We showed that the biomarker dynamics differ significantly between the three trajectories. This gives an indication that the response profiles identified are responding differently based on molecular endotype, or indeed that their molecular signature evolves over time. There was no difference in bone marker changes between the response classes (PINP, OC, CTX-I, and ICTP, although PINP seem to increase the most in class 1. Previous studies have shown that the bone resorption markers CTX-I and ICTP are suppressed by Tocilizumab, whereas neither of the bone formation markers, PINP and OC, were13,19. This may indicate that response measured by DAS trajectories are disassociated from drug induced changes to bone turnover however, that bone resorption itself is associated with IL-6 receptor modulation. In contrast, the tissue inflammation markers MMP3, C1M, as well as CRP, were more suppressed in class 3 as compared to class 1 or 2. The level of suppression of MMP3 and CRP for class 1 and 2 was the same, whereas there was a trend for class 2 compared to class 1 to be more suppressed in C1M. These data indicate that there is a relationship between the turnover of connective tissue collagens, measured by C1M20, and the DAS28 response trajectories. Previous studies have shown linear correlation between these markers and disease activity measures, as well as with drug dose response13,21.

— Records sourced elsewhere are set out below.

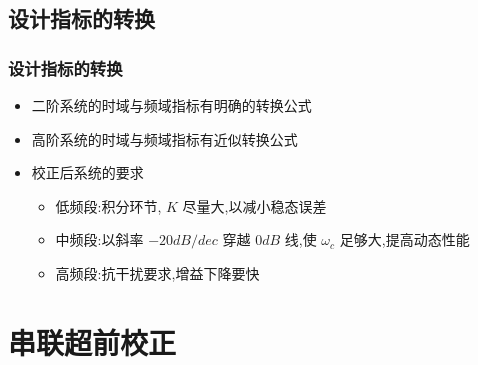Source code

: \documentclass[table]{beamer}
\begin{document}
\subsection{设计指标的转换}
\label{sec-1-2}
\begin{frame}
\frametitle{设计指标的转换}
\label{sec-1-2-1}

\begin{itemize}
\item <2->二阶系统的时域与频域指标有明确的转换公式
\item <3->高阶系统的时域与频域指标有近似转换公式
\item <4->校正后系统的要求
\begin{itemize}
\item <4->低频段:积分环节, $K$ 尽量大,以减小稳态误差
\item <5->中频段:以斜率 $-20dB/dec$ 穿越 $0dB$ 线,使 $\omega_c$ 足够大,提高动态性能
\item <6->高频段:抗干扰要求,增益下降要快
\end{itemize}
\end{itemize}
\end{frame}
\section{串联超前校正}
\label{sec-2}
\end{document}
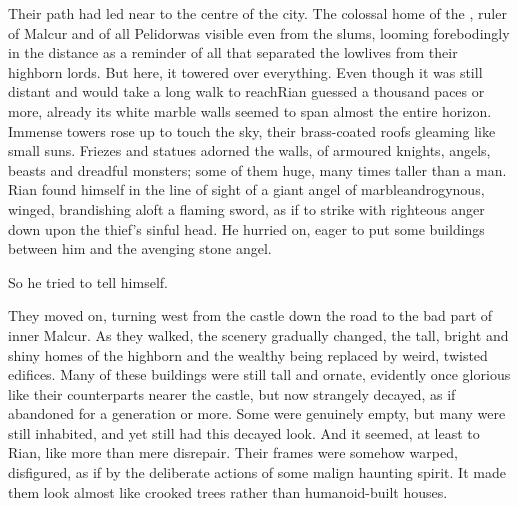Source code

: Their path had led near to the centre of the city. The colossal \CastlePelidor{}\dash home of the \rayuth, ruler of Malcur and of all Pelidor\dash was visible even from the slums, looming forebodingly in the distance as a reminder of all that separated the lowlives from their highborn lords. But here, it towered over everything. Even though it was still distant and would take a long walk to reach\dash Rian guessed a thousand paces or more\dash, already its white marble walls seemed to span almost the entire horizon. Immense towers rose up to touch the sky, their brass-coated roofs gleaming like small suns. 
Friezes and statues adorned the walls, of armoured knights, angels, beasts and dreadful monsters; some of them huge, many times taller than a man. 
Rian found himself in the line of sight of a giant angel of marble\dash androgynous, winged, brandishing aloft a flaming sword, as if to strike with righteous anger down upon the thief's sinful head. He hurried on, eager to put some buildings between him and the avenging stone angel. 

 So he tried to tell himself. 









% 









They moved on, turning west from the castle down the road to the bad part of inner Malcur.  As they walked, the scenery gradually changed, the tall, bright and shiny homes of the highborn and the wealthy being replaced by weird, twisted edifices. Many of these buildings were still tall and ornate, evidently once glorious like their counterparts nearer the castle, but now strangely decayed, as if abandoned for a generation or more. Some were genuinely empty, but many were still inhabited, and yet still had this decayed look. 
And it seemed, at least to Rian, like more than mere disrepair. Their frames were somehow warped, disfigured, as if by the deliberate actions of some malign haunting spirit. It made them look almost like crooked trees rather than humanoid-built houses.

Whilst there were no clear predictive biomarkers indicating membership of a given trajectory, changes in biomarker levels indicate a difference in molecular response between patients. This is true of bone biomarkers as well as inflammatory markers. Interestingly, earlier analysis of the current data set has shown that a combination of bone and connective markers was predictive of radiographic progression more so than any of the disease activity measures—again supporting the missing link between structural burden and progression and changes in DAS or other disease activity measures22,23. Further research into the clinical and molecular differences between patients may allow for more targeted treatment strategies. Comorbidities and multi-morbidities play a large role in defining the underlying biology of a patient, which can have profound effects on treatment response24,25. Adopting a more holistic approach, incorporating multiple data sources may allow for a better understanding of disease aetiology. By tailoring clinical trial design to allow for discrepancies in patient endotypes, one may expect higher response rates and fewer adverse events.

Strengths and limitations

This study was strengthened by the availability of serological biomarkers of tissue turnover, made available at multiple time points. This allowed a more in-depth analysis of each of the trajectories identified. Unfortunately, other variables such as ACPA and RF positivity were not available which may have given more insight in to the response trajectories identified and the underlining phenotype of the patients26,27. Since the data used in this study was from a randomised controlled trial, many conditions may not reflect those seen in the clinic. For that reason, it may be difficult to translate any of the findings directly to clinical use.

The use of DAS28 to profile patient’s response demonstrated the heterogeneity in a clinical trial population with varying degrees of response. This score incorporates subjective measures of pain and swelling which may increase a large degree of noise into the data. By using non-subjective measures of drug response such as imaging biomarkers, molecular disease scoring systems or radiographic scores, a truer picture of physical drug response may be obtained.

Conclusion

Statistical learning allowed the identification of distinct trajectories of patient response to anti-IL6 treatments. Through the identification of more homogenous populations of drug response, more targeted therapeutic treatment regimens may be achieved. Through the incorporation of clinical and biochemical disease parameters, as well as initial disease severity, it maybe possible to improve on current response rates.